**Task:** Copy each entry below exactly as it appears.

**Data in this exercise:**
####################

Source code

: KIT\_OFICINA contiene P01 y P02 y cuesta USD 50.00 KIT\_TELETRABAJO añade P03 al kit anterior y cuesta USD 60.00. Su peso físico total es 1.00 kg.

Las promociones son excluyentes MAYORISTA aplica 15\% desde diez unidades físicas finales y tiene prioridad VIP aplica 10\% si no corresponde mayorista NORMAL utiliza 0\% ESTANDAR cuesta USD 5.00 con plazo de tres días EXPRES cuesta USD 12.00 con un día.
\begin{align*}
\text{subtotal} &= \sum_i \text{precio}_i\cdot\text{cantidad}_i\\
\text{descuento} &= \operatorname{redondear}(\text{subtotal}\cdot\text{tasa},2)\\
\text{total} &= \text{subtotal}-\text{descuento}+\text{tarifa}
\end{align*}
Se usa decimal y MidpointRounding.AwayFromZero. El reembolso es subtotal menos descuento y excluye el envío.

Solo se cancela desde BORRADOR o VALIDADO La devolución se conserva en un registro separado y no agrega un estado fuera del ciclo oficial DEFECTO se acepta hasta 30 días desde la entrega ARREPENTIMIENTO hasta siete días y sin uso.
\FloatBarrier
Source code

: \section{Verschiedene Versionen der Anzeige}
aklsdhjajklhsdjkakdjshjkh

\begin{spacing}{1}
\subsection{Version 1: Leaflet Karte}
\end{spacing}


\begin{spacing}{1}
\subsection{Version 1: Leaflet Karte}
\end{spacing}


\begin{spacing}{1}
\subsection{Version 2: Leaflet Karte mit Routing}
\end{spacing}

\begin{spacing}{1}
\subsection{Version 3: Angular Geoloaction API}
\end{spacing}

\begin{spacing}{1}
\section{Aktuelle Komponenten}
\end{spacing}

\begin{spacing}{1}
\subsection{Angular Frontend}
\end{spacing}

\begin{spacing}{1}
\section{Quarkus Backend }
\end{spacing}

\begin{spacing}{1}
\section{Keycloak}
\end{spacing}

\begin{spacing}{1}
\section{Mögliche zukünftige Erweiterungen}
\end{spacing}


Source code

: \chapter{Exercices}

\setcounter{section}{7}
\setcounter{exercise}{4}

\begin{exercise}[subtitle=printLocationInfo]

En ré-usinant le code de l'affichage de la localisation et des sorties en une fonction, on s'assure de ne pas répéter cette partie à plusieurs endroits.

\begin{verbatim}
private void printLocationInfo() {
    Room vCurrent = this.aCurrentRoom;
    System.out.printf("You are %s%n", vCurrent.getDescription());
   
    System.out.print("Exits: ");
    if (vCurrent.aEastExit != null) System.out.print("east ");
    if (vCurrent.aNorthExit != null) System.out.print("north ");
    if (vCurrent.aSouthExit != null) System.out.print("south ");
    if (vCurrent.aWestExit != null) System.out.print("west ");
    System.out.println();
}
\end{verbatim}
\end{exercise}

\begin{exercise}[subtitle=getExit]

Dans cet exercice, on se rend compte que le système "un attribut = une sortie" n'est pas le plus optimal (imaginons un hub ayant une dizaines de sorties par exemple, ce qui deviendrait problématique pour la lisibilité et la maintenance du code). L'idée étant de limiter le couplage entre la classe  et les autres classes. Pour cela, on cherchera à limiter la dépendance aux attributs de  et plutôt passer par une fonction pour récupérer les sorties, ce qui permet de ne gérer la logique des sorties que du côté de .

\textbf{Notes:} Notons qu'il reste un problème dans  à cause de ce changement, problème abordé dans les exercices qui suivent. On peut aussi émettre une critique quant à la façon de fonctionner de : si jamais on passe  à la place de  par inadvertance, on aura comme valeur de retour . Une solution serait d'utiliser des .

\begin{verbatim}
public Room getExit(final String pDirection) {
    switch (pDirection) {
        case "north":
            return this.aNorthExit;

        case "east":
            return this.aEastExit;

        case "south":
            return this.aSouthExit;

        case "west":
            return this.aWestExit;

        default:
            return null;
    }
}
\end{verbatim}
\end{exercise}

####################

**Result:**
Source code

: KIT\_OFICINA contiene P01 y P02 y cuesta USD 50.00 KIT\_TELETRABAJO añade P03 al kit anterior y cuesta USD 60.00. Su peso físico total es 1.00 kg.

Las promociones son excluyentes MAYORISTA aplica 15\% desde diez unidades físicas finales y tiene prioridad VIP aplica 10\% si no corresponde mayorista NORMAL utiliza 0\% ESTANDAR cuesta USD 5.00 con plazo de tres días EXPRES cuesta USD 12.00 con un día.
\begin{align*}
\text{subtotal} &= \sum_i \text{precio}_i\cdot\text{cantidad}_i\\
\text{descuento} &= \operatorname{redondear}(\text{subtotal}\cdot\text{tasa},2)\\
\text{total} &= \text{subtotal}-\text{descuento}+\text{tarifa}
\end{align*}
Se usa decimal y MidpointRounding.AwayFromZero. El reembolso es subtotal menos descuento y excluye el envío.

Solo se cancela desde BORRADOR o VALIDADO La devolución se conserva en un registro separado y no agrega un estado fuera del ciclo oficial DEFECTO se acepta hasta 30 días desde la entrega ARREPENTIMIENTO hasta siete días y sin uso.
\FloatBarrier
Source code

: \section{Verschiedene Versionen der Anzeige}
aklsdhjajklhsdjkakdjshjkh

\begin{spacing}{1}
\subsection{Version 1: Leaflet Karte}
\end{spacing}


\begin{spacing}{1}
\subsection{Version 1: Leaflet Karte}
\end{spacing}


\begin{spacing}{1}
\subsection{Version 2: Leaflet Karte mit Routing}
\end{spacing}

\begin{spacing}{1}
\subsection{Version 3: Angular Geoloaction API}
\end{spacing}

\begin{spacing}{1}
\section{Aktuelle Komponenten}
\end{spacing}

\begin{spacing}{1}
\subsection{Angular Frontend}
\end{spacing}

\begin{spacing}{1}
\section{Quarkus Backend }
\end{spacing}

\begin{spacing}{1}
\section{Keycloak}
\end{spacing}

\begin{spacing}{1}
\section{Mögliche zukünftige Erweiterungen}
\end{spacing}


Source code

: \chapter{Exercices}

\setcounter{section}{7}
\setcounter{exercise}{4}

\begin{exercise}[subtitle=printLocationInfo]

En ré-usinant le code de l'affichage de la localisation et des sorties en une fonction, on s'assure de ne pas répéter cette partie à plusieurs endroits.

\begin{verbatim}
private void printLocationInfo() {
    Room vCurrent = this.aCurrentRoom;
    System.out.printf("You are %s%n", vCurrent.getDescription());
   
    System.out.print("Exits: ");
    if (vCurrent.aEastExit != null) System.out.print("east ");
    if (vCurrent.aNorthExit != null) System.out.print("north ");
    if (vCurrent.aSouthExit != null) System.out.print("south ");
    if (vCurrent.aWestExit != null) System.out.print("west ");
    System.out.println();
}
\end{verbatim}
\end{exercise}

\begin{exercise}[subtitle=getExit]

Dans cet exercice, on se rend compte que le système "un attribut = une sortie" n'est pas le plus optimal (imaginons un hub ayant une dizaines de sorties par exemple, ce qui deviendrait problématique pour la lisibilité et la maintenance du code). L'idée étant de limiter le couplage entre la classe  et les autres classes. Pour cela, on cherchera à limiter la dépendance aux attributs de  et plutôt passer par une fonction pour récupérer les sorties, ce qui permet de ne gérer la logique des sorties que du côté de .

\textbf{Notes:} Notons qu'il reste un problème dans  à cause de ce changement, problème abordé dans les exercices qui suivent. On peut aussi émettre une critique quant à la façon de fonctionner de : si jamais on passe  à la place de  par inadvertance, on aura comme valeur de retour . Une solution serait d'utiliser des .

\begin{verbatim}
public Room getExit(final String pDirection) {
    switch (pDirection) {
        case "north":
            return this.aNorthExit;

        case "east":
            return this.aEastExit;

        case "south":
            return this.aSouthExit;

        case "west":
            return this.aWestExit;

        default:
            return null;
    }
}
\end{verbatim}
\end{exercise}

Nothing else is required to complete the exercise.